> _The task_
Print every entry exactly as written.

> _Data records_
○ ○ ○ ○ ○

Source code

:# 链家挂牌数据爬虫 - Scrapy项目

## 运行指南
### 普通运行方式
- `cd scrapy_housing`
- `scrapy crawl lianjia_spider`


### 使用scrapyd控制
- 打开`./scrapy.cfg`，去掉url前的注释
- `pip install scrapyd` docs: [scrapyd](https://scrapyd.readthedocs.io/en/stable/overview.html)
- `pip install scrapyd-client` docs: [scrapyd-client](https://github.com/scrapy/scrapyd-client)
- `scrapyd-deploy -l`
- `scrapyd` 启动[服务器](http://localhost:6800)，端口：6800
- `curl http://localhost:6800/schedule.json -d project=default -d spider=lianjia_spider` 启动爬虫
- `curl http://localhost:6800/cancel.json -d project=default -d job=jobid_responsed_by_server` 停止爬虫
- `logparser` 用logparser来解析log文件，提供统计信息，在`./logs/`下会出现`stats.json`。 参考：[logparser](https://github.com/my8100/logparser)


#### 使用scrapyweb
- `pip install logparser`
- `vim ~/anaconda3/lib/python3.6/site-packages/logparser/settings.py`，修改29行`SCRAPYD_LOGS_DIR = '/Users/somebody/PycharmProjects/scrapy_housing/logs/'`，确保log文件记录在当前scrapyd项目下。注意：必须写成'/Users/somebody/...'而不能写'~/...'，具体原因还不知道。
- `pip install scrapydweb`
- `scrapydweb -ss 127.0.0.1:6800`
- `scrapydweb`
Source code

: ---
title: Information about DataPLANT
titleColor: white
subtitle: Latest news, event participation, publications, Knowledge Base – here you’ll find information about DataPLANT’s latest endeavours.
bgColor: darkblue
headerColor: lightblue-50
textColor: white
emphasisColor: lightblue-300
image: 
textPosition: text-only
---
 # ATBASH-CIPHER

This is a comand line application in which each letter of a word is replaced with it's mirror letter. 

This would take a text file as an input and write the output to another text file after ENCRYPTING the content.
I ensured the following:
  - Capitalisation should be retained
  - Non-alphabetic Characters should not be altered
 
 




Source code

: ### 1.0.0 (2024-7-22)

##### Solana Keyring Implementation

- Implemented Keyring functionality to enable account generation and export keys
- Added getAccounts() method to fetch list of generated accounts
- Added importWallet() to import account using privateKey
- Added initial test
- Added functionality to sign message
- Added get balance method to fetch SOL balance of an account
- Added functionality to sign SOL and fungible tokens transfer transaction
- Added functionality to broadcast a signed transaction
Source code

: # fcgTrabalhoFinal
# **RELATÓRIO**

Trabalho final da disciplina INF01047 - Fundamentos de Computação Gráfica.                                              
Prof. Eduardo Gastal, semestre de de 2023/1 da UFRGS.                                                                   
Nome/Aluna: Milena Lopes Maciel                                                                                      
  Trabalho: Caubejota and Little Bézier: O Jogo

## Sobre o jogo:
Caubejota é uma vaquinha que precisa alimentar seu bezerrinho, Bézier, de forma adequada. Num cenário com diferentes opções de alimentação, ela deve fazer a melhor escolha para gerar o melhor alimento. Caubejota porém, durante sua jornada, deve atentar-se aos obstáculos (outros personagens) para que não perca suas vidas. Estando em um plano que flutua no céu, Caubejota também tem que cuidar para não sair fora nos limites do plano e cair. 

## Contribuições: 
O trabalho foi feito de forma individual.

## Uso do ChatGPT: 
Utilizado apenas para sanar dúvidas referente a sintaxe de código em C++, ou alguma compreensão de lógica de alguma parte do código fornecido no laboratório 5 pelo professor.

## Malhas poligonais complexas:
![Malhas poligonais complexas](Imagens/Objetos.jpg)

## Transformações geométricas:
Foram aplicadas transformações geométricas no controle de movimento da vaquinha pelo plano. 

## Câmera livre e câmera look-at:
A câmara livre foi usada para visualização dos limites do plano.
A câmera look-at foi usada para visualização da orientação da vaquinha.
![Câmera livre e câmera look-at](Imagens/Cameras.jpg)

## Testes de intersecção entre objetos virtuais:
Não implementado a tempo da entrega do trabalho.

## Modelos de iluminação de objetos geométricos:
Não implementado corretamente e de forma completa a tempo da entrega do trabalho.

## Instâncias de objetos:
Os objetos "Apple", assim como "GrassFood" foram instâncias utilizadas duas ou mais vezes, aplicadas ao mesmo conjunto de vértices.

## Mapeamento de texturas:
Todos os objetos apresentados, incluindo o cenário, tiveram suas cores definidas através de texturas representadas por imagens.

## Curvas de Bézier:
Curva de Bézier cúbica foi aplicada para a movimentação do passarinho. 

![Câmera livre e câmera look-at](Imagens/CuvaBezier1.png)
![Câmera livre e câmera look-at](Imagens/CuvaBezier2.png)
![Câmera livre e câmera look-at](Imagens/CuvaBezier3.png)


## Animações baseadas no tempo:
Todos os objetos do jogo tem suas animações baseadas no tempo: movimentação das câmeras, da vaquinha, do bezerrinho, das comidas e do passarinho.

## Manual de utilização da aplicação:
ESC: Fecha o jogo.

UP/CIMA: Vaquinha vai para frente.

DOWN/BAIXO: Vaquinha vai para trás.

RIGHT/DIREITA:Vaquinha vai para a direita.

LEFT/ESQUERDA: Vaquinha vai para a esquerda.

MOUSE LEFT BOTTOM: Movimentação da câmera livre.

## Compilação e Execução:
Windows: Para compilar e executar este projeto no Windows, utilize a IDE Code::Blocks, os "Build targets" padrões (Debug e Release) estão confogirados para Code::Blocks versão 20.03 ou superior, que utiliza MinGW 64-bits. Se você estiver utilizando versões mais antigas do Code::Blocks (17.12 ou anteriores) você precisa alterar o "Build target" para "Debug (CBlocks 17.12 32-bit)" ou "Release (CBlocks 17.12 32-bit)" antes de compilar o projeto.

○ ○ ○ ○ ○

> _Output below_
Source code

:# 链家挂牌数据爬虫 - Scrapy项目

## 运行指南
### 普通运行方式
- `cd scrapy_housing`
- `scrapy crawl lianjia_spider`


### 使用scrapyd控制
- 打开`./scrapy.cfg`，去掉url前的注释
- `pip install scrapyd` docs: [scrapyd](https://scrapyd.readthedocs.io/en/stable/overview.html)
- `pip install scrapyd-client` docs: [scrapyd-client](https://github.com/scrapy/scrapyd-client)
- `scrapyd-deploy -l`
- `scrapyd` 启动[服务器](http://localhost:6800)，端口：6800
- `curl http://localhost:6800/schedule.json -d project=default -d spider=lianjia_spider` 启动爬虫
- `curl http://localhost:6800/cancel.json -d project=default -d job=jobid_responsed_by_server` 停止爬虫
- `logparser` 用logparser来解析log文件，提供统计信息，在`./logs/`下会出现`stats.json`。 参考：[logparser](https://github.com/my8100/logparser)


#### 使用scrapyweb
- `pip install logparser`
- `vim ~/anaconda3/lib/python3.6/site-packages/logparser/settings.py`，修改29行`SCRAPYD_LOGS_DIR = '/Users/somebody/PycharmProjects/scrapy_housing/logs/'`，确保log文件记录在当前scrapyd项目下。注意：必须写成'/Users/somebody/...'而不能写'~/...'，具体原因还不知道。
- `pip install scrapydweb`
- `scrapydweb -ss 127.0.0.1:6800`
- `scrapydweb`
Source code

: ---
title: Information about DataPLANT
titleColor: white
subtitle: Latest news, event participation, publications, Knowledge Base – here you’ll find information about DataPLANT’s latest endeavours.
bgColor: darkblue
headerColor: lightblue-50
textColor: white
emphasisColor: lightblue-300
image: 
textPosition: text-only
---
 # ATBASH-CIPHER

This is a comand line application in which each letter of a word is replaced with it's mirror letter. 

This would take a text file as an input and write the output to another text file after ENCRYPTING the content.
I ensured the following:
  - Capitalisation should be retained
  - Non-alphabetic Characters should not be altered
 
 




Source code

: ### 1.0.0 (2024-7-22)

##### Solana Keyring Implementation

- Implemented Keyring functionality to enable account generation and export keys
- Added getAccounts() method to fetch list of generated accounts
- Added importWallet() to import account using privateKey
- Added initial test
- Added functionality to sign message
- Added get balance method to fetch SOL balance of an account
- Added functionality to sign SOL and fungible tokens transfer transaction
- Added functionality to broadcast a signed transaction
Source code

: # fcgTrabalhoFinal
# **RELATÓRIO**

Trabalho final da disciplina INF01047 - Fundamentos de Computação Gráfica.                                              
Prof. Eduardo Gastal, semestre de de 2023/1 da UFRGS.                                                                   
Nome/Aluna: Milena Lopes Maciel                                                                                      
  Trabalho: Caubejota and Little Bézier: O Jogo

## Sobre o jogo:
Caubejota é uma vaquinha que precisa alimentar seu bezerrinho, Bézier, de forma adequada. Num cenário com diferentes opções de alimentação, ela deve fazer a melhor escolha para gerar o melhor alimento. Caubejota porém, durante sua jornada, deve atentar-se aos obstáculos (outros personagens) para que não perca suas vidas. Estando em um plano que flutua no céu, Caubejota também tem que cuidar para não sair fora nos limites do plano e cair. 

## Contribuições: 
O trabalho foi feito de forma individual.

## Uso do ChatGPT: 
Utilizado apenas para sanar dúvidas referente a sintaxe de código em C++, ou alguma compreensão de lógica de alguma parte do código fornecido no laboratório 5 pelo professor.

## Malhas poligonais complexas:
![Malhas poligonais complexas](Imagens/Objetos.jpg)

## Transformações geométricas:
Foram aplicadas transformações geométricas no controle de movimento da vaquinha pelo plano. 

## Câmera livre e câmera look-at:
A câmara livre foi usada para visualização dos limites do plano.
A câmera look-at foi usada para visualização da orientação da vaquinha.
![Câmera livre e câmera look-at](Imagens/Cameras.jpg)

## Testes de intersecção entre objetos virtuais:
Não implementado a tempo da entrega do trabalho.

## Modelos de iluminação de objetos geométricos:
Não implementado corretamente e de forma completa a tempo da entrega do trabalho.

## Instâncias de objetos:
Os objetos "Apple", assim como "GrassFood" foram instâncias utilizadas duas ou mais vezes, aplicadas ao mesmo conjunto de vértices.

## Mapeamento de texturas:
Todos os objetos apresentados, incluindo o cenário, tiveram suas cores definidas através de texturas representadas por imagens.

## Curvas de Bézier:
Curva de Bézier cúbica foi aplicada para a movimentação do passarinho. 

![Câmera livre e câmera look-at](Imagens/CuvaBezier1.png)
![Câmera livre e câmera look-at](Imagens/CuvaBezier2.png)
![Câmera livre e câmera look-at](Imagens/CuvaBezier3.png)


## Animações baseadas no tempo:
Todos os objetos do jogo tem suas animações baseadas no tempo: movimentação das câmeras, da vaquinha, do bezerrinho, das comidas e do passarinho.

## Manual de utilização da aplicação:
ESC: Fecha o jogo.

UP/CIMA: Vaquinha vai para frente.

DOWN/BAIXO: Vaquinha vai para trás.

RIGHT/DIREITA:Vaquinha vai para a direita.

LEFT/ESQUERDA: Vaquinha vai para a esquerda.

MOUSE LEFT BOTTOM: Movimentação da câmera livre.

## Compilação e Execução:
Windows: Para compilar e executar este projeto no Windows, utilize a IDE Code::Blocks, os "Build targets" padrões (Debug e Release) estão confogirados para Code::Blocks versão 20.03 ou superior, que utiliza MinGW 64-bits. Se você estiver utilizando versões mais antigas do Code::Blocks (17.12 ou anteriores) você precisa alterar o "Build target" para "Debug (CBlocks 17.12 32-bit)" ou "Release (CBlocks 17.12 32-bit)" antes de compilar o projeto.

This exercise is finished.